Jabalpur: Madhya Pradesh High Court says no moral policing allowed if converted willingly

Jabalpur: Madhya Pradesh High Court says no moral policing allowed if converted willingly

Jabalpur (Madhya Pradesh): The Madhya Pradesh high court has said that no moral policing would be allowed if two adults have decided to live together of their own will, either by tying knot or moved in a live-in relationship.

The decision has come in response to a habeas corpus petition which was filed by Guljar Ahmed. Ahmed had married a Hindu girl, Arti Sahu, who converted to Islam but her parents took her away from Guljar.

During the hearing, the bench of Justice Nandita Dubey has rejected the argument of the counsel for the MP government that under the provisions of Freedom of Religion Act, 2021, conversion for the sake of marriage was illegal; and marriage so performed is legally null and void. The girl should be sent to Nari Niketan for ‘rehabilitation’.

Justice Nandita Dubey has directed the police to hand the woman back to the petitioner, as she wished. Justice also said to ensure that they should reach their home safely and were not threatened thereafter by her parents.

The petition read that Guljar and Arti had married in Maharashtra and she had willingly converted to Islam. Later, her parents had taken her away by force and had illegally detained her.

On the orders of the judge, Arti (19) was produced in court through video conferencing. She told the court that she had willingly married Khan and converted to Islam. She further said that her parents and grandparents had forcibly taken her away to Banaras, where she was beaten up and threatened constantly to give a statement against her husband.

The judge noted that the government counsel had vehemently argued that any marriage performed in contravention to section 3 of the Freedom of Religion Act, 2021, shall be deemed null and void. The government counsel said that the Act provides that no person shall convert for the purpose of marriage and any conversion in contravention of this shall be deemed null and void.

Nonetheless, the court said that the petitioner and his wife were adults. “Be that as it may, the petitioner and the corpus (woman) are major. No moral policing can be allowed in such matters where two major persons are willing to stay together whether by way of marriage or in a live-in relationship, when the party to that arrangement is doing it willingly and not forced into it,” Justice Dubey said.
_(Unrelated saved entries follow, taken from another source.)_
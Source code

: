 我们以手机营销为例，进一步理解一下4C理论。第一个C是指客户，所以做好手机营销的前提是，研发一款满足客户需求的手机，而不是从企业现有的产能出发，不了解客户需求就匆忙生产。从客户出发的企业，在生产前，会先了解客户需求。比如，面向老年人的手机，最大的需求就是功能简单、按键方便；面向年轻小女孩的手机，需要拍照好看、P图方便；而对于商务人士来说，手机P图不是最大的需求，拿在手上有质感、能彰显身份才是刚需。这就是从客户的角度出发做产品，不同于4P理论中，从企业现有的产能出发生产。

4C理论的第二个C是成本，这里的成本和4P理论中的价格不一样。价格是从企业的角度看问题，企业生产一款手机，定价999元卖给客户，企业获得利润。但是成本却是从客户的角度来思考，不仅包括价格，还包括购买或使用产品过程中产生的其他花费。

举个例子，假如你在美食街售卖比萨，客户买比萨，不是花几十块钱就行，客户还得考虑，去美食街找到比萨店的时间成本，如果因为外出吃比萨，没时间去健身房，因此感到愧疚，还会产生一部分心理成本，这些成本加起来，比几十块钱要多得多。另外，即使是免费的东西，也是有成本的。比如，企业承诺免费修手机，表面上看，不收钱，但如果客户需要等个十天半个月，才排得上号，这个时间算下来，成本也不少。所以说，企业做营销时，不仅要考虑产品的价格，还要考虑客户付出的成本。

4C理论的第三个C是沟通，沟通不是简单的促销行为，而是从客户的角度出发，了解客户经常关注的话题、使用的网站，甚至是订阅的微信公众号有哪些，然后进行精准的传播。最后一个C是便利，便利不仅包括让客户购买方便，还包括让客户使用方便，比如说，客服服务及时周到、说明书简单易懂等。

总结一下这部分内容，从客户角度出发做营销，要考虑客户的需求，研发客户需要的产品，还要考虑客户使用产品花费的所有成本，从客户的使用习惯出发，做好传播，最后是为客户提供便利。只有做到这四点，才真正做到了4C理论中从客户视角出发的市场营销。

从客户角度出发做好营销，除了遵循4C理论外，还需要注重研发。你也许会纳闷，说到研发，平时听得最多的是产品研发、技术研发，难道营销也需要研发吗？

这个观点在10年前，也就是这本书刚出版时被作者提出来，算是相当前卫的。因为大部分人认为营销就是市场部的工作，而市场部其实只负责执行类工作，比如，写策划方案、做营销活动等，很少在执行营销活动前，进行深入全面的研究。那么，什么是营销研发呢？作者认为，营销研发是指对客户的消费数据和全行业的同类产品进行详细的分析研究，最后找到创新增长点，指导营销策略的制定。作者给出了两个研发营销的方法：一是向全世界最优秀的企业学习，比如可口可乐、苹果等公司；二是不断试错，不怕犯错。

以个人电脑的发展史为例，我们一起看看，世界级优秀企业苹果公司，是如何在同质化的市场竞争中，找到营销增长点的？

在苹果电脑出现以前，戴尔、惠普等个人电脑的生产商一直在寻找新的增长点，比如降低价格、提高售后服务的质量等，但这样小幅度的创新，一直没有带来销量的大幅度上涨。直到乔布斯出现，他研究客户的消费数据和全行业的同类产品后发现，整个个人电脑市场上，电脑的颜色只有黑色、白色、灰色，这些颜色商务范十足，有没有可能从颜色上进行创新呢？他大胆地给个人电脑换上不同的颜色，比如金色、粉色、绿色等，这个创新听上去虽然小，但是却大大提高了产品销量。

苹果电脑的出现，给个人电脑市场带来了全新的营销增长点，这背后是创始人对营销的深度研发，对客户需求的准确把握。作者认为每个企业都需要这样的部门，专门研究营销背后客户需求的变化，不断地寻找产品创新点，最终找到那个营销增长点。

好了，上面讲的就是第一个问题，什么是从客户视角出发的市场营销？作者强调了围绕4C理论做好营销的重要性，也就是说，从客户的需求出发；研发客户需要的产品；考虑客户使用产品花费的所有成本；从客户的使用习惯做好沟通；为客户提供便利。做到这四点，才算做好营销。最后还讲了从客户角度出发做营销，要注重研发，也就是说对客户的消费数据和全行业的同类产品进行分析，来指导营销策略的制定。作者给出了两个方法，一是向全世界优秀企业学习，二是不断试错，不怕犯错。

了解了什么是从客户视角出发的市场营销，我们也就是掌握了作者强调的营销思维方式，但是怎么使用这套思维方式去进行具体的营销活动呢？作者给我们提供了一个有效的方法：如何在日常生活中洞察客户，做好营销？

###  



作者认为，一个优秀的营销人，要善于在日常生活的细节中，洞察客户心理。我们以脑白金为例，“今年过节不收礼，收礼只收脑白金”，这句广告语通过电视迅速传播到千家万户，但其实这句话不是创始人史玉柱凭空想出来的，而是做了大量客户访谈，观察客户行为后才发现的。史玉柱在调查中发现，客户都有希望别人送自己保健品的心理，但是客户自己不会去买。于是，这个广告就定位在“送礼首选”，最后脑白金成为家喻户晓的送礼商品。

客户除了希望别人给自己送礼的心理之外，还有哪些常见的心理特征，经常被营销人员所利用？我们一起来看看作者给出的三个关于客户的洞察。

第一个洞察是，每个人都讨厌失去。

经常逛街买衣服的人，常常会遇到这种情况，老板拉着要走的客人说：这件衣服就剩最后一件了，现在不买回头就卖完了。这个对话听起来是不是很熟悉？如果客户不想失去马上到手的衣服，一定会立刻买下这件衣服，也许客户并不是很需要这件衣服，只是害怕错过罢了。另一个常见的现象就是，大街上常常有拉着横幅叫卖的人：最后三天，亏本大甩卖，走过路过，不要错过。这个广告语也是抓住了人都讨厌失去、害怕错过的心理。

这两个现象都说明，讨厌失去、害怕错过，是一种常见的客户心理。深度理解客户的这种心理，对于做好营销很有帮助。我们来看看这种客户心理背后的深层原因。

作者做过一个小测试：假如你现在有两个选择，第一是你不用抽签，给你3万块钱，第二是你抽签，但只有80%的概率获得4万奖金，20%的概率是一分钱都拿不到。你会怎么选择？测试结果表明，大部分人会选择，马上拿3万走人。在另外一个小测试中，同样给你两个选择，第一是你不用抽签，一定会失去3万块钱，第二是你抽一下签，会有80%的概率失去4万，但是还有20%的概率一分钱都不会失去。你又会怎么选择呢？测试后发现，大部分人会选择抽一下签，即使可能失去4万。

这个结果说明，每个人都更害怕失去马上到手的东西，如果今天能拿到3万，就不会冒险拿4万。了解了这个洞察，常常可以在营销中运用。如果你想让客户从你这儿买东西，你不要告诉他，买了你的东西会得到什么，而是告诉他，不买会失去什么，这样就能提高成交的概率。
“The corpus before this court has clearly stated that she has married the petitioner and wants to stay with him. She is a major and her age is not disputed by any of the parties. The Constitution gives the right to every major citizen of this country to live her or his life as per her or his own wishes. Under the circumstances, the objection raised by the counsel for the state and her prayer to send the corpus to Nari Niketan is rejected,” the judge said in the order.